Camouflaged from the roofline down to the side skirts in the following video, the go-faster SUV has been teased with an eight-speed DCT. No details have been offered so far about a six-speed stick shift, and the South Korean automaker is also keeping its lips shut about front- or all-wheel drive.
The worst-case scenario would be FWD with an electronically controlled limited-slip differential and the dual-clutch transmission, which is exactly the same recipe used by the i30 N and Veloster N. In the back on my mind, however, I hope that Hyundai will offer torque-vectoring all-wheel drive.

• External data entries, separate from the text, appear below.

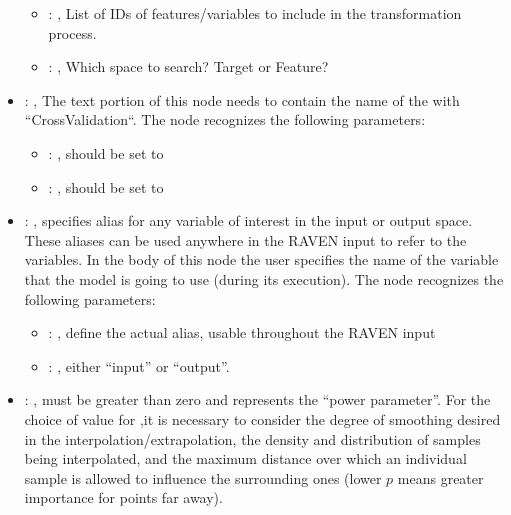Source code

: \begin{itemize}
\begin{itemize}
        \item {}: ,
          List of IDs of features/variables to include in the transformation process.

        \item {}: ,
          Which space to search? Target or Feature?
      \end{itemize}

    \item {}: ,
      The text portion of this node needs to contain the name of the  with
               ``CrossValidation``.
      The  node recognizes the following parameters:
        \begin{itemize}
          \item {}: ,
            should be set to 
          \item {}: ,
            should be set to 
      \end{itemize}

    \item {}: ,
      specifies alias for         any variable of interest in the input or output space. These
      aliases can be used anywhere in the RAVEN input to         refer to the variables. In the body
      of this node the user specifies the name of the variable that the model is going to use
      (during its execution).
      The  node recognizes the following parameters:
        \begin{itemize}
          \item {}: ,
            define the actual alias, usable throughout the RAVEN input
          \item {}: ,
            either ``input'' or ``output''.
      \end{itemize}

    \item {}: ,
      must be greater than zero and represents the ``power parameter''.
      For the choice of value for ,it is necessary to consider the degree
      of smoothing desired in the interpolation/extrapolation, the density and
      distribution of samples being interpolated, and the maximum distance over
      which an individual sample is allowed to influence the surrounding ones (lower
      $p$ means greater importance for points far away).
  \end{itemize}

Better described as a jacked-up hot hatchback, the Kona N is actually the fourth model from the N division if we include the i20 N. But as opposed to its larger brothers, the subcompact hatchback relies on a 1.6-liter turbo engine that rocks 204 PS (201 horsepower) and 275 Nm (203 pound-feet).

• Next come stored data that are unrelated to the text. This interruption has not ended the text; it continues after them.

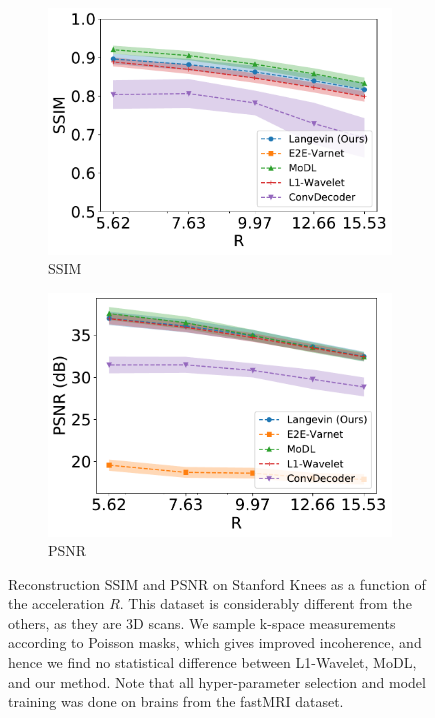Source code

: \documentclass{article}
\begin{document}
\begin{figure}
    \centering
    \begin{subfigure}{0.48\columnwidth}
    \centering
    \includegraphics[width=\columnwidth]{stanford-poisson-ssim.pdf}
    \caption{SSIM}
    \label{fig:stanford-ssim}
    \end{subfigure}
    \hfill
    \begin{subfigure}{0.48\columnwidth}
    \centering
    \includegraphics[width=\columnwidth]{stanford-poisson-psnr.pdf}
    \caption{PSNR}
    \label{fig:stanford-psnr}
    \end{subfigure}
    \caption{Reconstruction SSIM and PSNR on Stanford Knees as a function of the acceleration $R$. This dataset is considerably different from the others, as they are 3D scans. We sample k-space measurements according to Poisson masks, which gives improved incoherence, and hence we find no statistical difference between L1-Wavelet, MoDL, and our method. Note that all hyper-parameter selection and model training was done on brains from the fastMRI dataset.}
    \label{fig:stanford-psnr-ssim}
\end{figure}
\end{document}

Hyundai won’t be stopping here, though. Not long now, the all-new Tucson will go through the N-Line treatment, after which the full-on N will enter the scene with heaven knows how much oomph. The most interesting possibility would be for Hyundai to adopt a plug-in hybrid powertrain similarly to what the Volkswagen Group has done to the Mk8 Golf GTE.
On an ending note, the Kona N doesn’t have any real competition in the United States, while Europe’s most obvious contender is the Ford Puma ST. Unfortunately for the Fiesta-based crossover, the Puma ST leaves much to be desired in terms of powertrain due to its three-cylinder motor.